One of the long-term strategies for closing the wage gap is the redistribution of home labour. When two-parent families contribute equally to child rearing, children grow up with the expectation that both parents should be equally involved in child rearing.

Allowing children to choose toys in a store without the constraint of what is “boy-appropriate” or “girl appropriate” can also help, as it de-emphasizes the idea that some things are only for men while others are only for women. Millennial parents are leading the charge in this quest, both designing and purchasing clothing that’s gender neutral and style agnostic.

Create safe learning environments for all children.

Psychologist Dr. Christia Spears Brown found that 1 in 3 girls have experienced sexual harassment by the sixth grade, and that statistic increases to 90% by the time that young women have finished high school.

Sexual harassment can have long-term and debilitating effects, even with treatment, including anxiety, depression, and PTSD, all of which can impact academic and job performance.

Creating safe classrooms for all students and incorporating curricular material around consent and bodily autonomy can help women thrive academically and have a long-term impact on their mental health, helping them avoid sick days, burnout, and health leave.

Mentorship for young women.

Mentorship allows women to challenge themselves, increase their social capital, and learn from the experiences of someone who has been through a similar scenario in the past.

Mentoring women earlier into their lives, before they enter the workforce, can help encourage them to seek out strong, consistent female mentorship at work.

Encourage boys to become allies early.

Young boys are the most important allies for gender equality; as long as boys are allowed to (and at times, encouraged to) to exhibit patterns of toxic masculinity early in life, both sexes lose.

As these boys grow to be men, they will be expected to conform to rigid views of what it means to be a man and how they “should” treat women.
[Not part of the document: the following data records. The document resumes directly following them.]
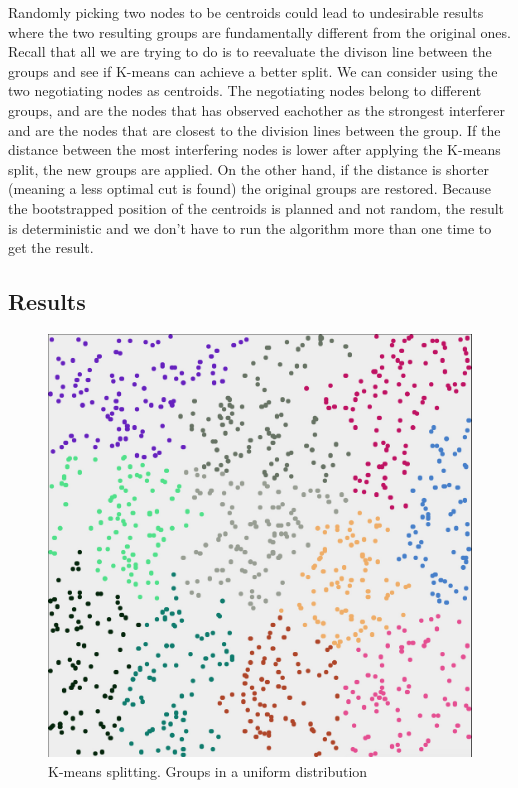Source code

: Randomly picking two nodes to be centroids could lead to undesirable results where the two resulting groups are fundamentally different from the original ones. Recall that all we are trying to do is to
reevaluate the divison line between the groups and see if K-means can achieve a better split. We can consider using the two negotiating nodes as centroids. The negotiating nodes belong to different groups,
and are the nodes that has observed eachother as the strongest interferer and are the nodes that are closest to the division lines between the group. If the distance between the most interfering nodes
is lower after applying the K-means split, the new groups are applied. On the other hand, if the distance is shorter (meaning a less optimal cut is found) the original groups are restored. Because the bootstrapped
position of the centroids is planned and not random, the result is deterministic and we don't have to run the algorithm more than one time to get the result. 
%


\subsection{Results}

\begin{figure}[H]
	\center
	\includegraphics[scale=0.35]{Images/computations/KMEANS500x500_1000n.jpg}
	\caption{K-means splitting. Groups in a uniform distribution}
	\label{fig:kmeans_uniform}
\end{figure}

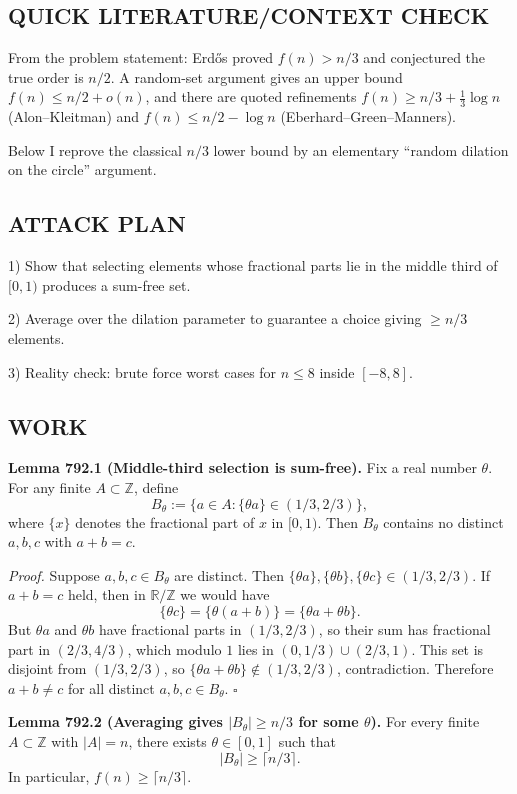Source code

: \subsection*{QUICK LITERATURE/CONTEXT CHECK}
From the problem statement: Erd\H{o}s proved $f(n)>n/3$ and conjectured the true order is $n/2$. A random-set argument gives an upper bound $f(n)\le n/2+o(n)$, and there are quoted refinements
$f(n)\ge n/3 + \tfrac13\log n$ (Alon--Kleitman) and $f(n)\le n/2-\log n$ (Eberhard--Green--Manners).

Below I reprove the classical $n/3$ lower bound by an elementary ``random dilation on the circle'' argument.

\subsection*{ATTACK PLAN}
1) Show that selecting elements whose fractional parts lie in the middle third of $[0,1)$ produces a sum-free set.

2) Average over the dilation parameter to guarantee a choice giving $\ge n/3$ elements.

3) Reality check: brute force worst cases for $n\le 8$ inside $[-8,8]$.

\subsection*{WORK}
\textbf{Lemma 792.1 (Middle-third selection is sum-free).}
Fix a real number $\theta$. For any finite $A\subset\mathbb Z$, define
\[
B_\theta := \{a\in A: \{\theta a\}\in (1/3,2/3)\},
\]
where $\{x\}$ denotes the fractional part of $x$ in $[0,1)$.
Then $B_\theta$ contains no distinct $a,b,c$ with $a+b=c$.

\emph{Proof.}
Suppose $a,b,c\in B_\theta$ are distinct. Then
$\{\theta a\},\{\theta b\},\{\theta c\}\in (1/3,2/3)$.
If $a+b=c$ held, then in $\mathbb R/\mathbb Z$ we would have
\[
\{\theta c\} = \{\theta(a+b)\} = \{\theta a + \theta b\}.
\]
But $\theta a$ and $\theta b$ have fractional parts in $(1/3,2/3)$, so their sum has fractional part in
$(2/3,4/3)$, which modulo $1$ lies in $(0,1/3)\cup(2/3,1)$.
This set is disjoint from $(1/3,2/3)$, so $\{\theta a+\theta b\}\notin (1/3,2/3)$, contradiction.
Therefore $a+b\ne c$ for all distinct $a,b,c\in B_\theta$.
\hfill$\square$

\medskip
\textbf{Lemma 792.2 (Averaging gives $|B_\theta|\ge n/3$ for some $\theta$).}
For every finite $A\subset\mathbb Z$ with $|A|=n$, there exists $\theta\in[0,1]$ such that
\[|B_\theta|\ge \lceil n/3\rceil.
\]
In particular, $f(n)\ge \lceil n/3\rceil$.

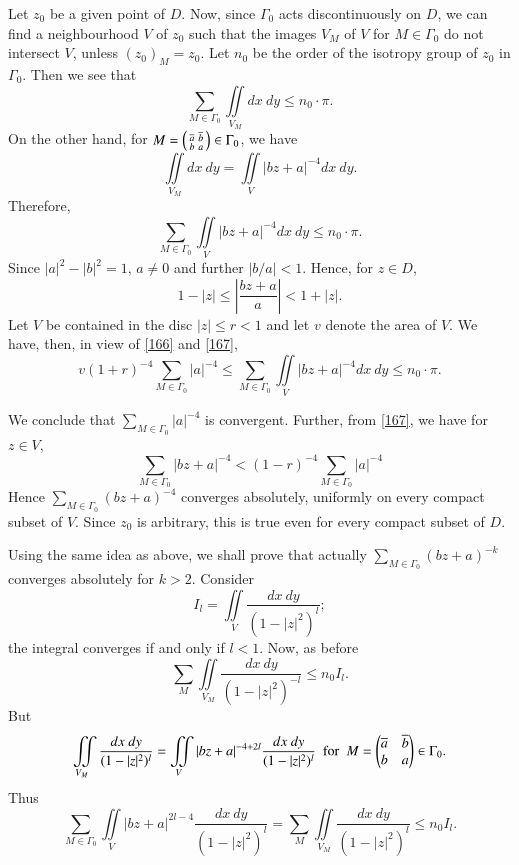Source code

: Let $z_{0}$ be a given point of $D$. Now, since $\Gamma_{0}$ acts
discontinuously on $D$, we can find a neighbourhood $V$ of $z_{0}$
such that the images $V_{M}$ of $V$ for $M\in \Gamma_{0}$ do not
intersect $V$, unless $(z_{0})_{M}=z_{0}$. Let $n_{0}$ be the order of
the isotropy group of $z_{0}$ in $\Gamma_{0}$. Then we see that
$$
\sum_{M\in\Gamma_{0}}\iint\limits_{V_{M}}dx\ dy\leq n_{0}\cdot \pi.
$$
On the other hand, for $M=\left(\begin{smallmatrix} \overline{a} &
  \overline{b}\\ b & a\end{smallmatrix}\right)\in\Gamma_{0}$, we have
$$
\iint\limits_{V_{M}}dx\ dy =\iint\limits_{V}|bz+a|^{-4}dx\ dy.
$$
Therefore,\pageoriginale
\begin{equation*}
\sum_{M\in\Gamma_{0}}\iint\limits_{V}|bz+a|^{-4}dx\ dy\leq n_{0}\cdot
\pi.\tag{166}\label{166} 
\end{equation*}
Since $|a|^{2}-|b|^{2}=1$, $a\neq 0$ and further $|b/a|<1$. Hence, for
$z\in D$,
\begin{equation*}
1-|z|\leq \left|\frac{bz+a}{a}\right|<1+|z|.\tag{167}\label{167}
\end{equation*}
Let $V$ be contained in the disc $|z|\leq r<1$ and let $v$ denote the
area of $V$. We have, then, in view of \eqref{166} and \eqref{167},
\begin{equation*}
v(1+r)^{-4}\sum_{M\in\Gamma_{0}}|a|^{-4}\leq
\sum_{M\in\Gamma_{0}}\iint\limits_{V} |bz+a|^{-4}dx\ dy\leq n_{0}\cdot
\pi.\tag{168}\label{168} 
\end{equation*}

We conclude that $\sum\limits_{M\in\Gamma_{0}}|a|^{-4}$ is
convergent. Further, from \eqref{167}, we have for $z\in V$,
$$
\sum_{M\in\Gamma_{0}}|bz+a|^{-4}<(1-r)^{-4}\sum_{M\in\Gamma_{0}}|a|^{-4}
$$
Hence $\sum\limits_{M\in\Gamma_{0}}(bz+a)^{-4}$ converges absolutely,
uniformly on every compact subset of $V$. Since $z_{0}$ is arbitrary,
this is true even for every compact subset of $D$.

Using the same idea as above, we shall prove that actually
$\sum\limits_{M\in\Gamma_{0}}(bz+a)^{-k}$ converges absolutely for
$k>2$. Consider
$$
I_{l}=\iint\limits_{V}\frac{dx\ dy}{(1-|z|^{2})^{l}};
$$
the integral converges if and only if $l<1$. Now, as before
$$
\sum_{M}\iint\limits_{V_{M}}\frac{dx\ dy}{(1-|z|^{2})^{-l}}\leq
n_{0}I_{l}. 
$$
But 
$$
\iint\limits_{V_{M}}\frac{dx\ dy}{(1-|z|^{2})^{l}}=\iint\limits_{V}|bz+a|^{-4+2l}\frac{dx\ dy}{(1-|z|^{2})^{l}}\text{ 
  \  for \ } M=
\begin{pmatrix}
\ob{a} & \ob{b}\\
b & a
\end{pmatrix}
\in\Gamma_{0}.
$$
Thus\pageoriginale
$$
\sum_{M\in\Gamma_{0}}\iint\limits_{V}|bz+a|^{2l-4}\frac{dx\ dy}{(1-|z|^{2})^{l}}=\sum_{M}\iint\limits_{V_{M}}\frac{dx\ dy}{(1-|z|^{2})^{l}}\leq
n_{0}I_{l}. 
$$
Encouraging young boys to see their female peers and siblings as equals early in life and discouraging a “boys will be boys” mentality can produce a generation of men that are powerful allies in the quest for wage parity.

The answer to ending the wage gap is a holistic approach; putting diversity and mentorship programs in place at work isn’t enough to combat the years of systemic conditioning that both genders face prior to entering the workforce. Our efforts need to be centered around re-defining gender roles and expectations for future generations as much as helping our current workforce to help more women rise to the top.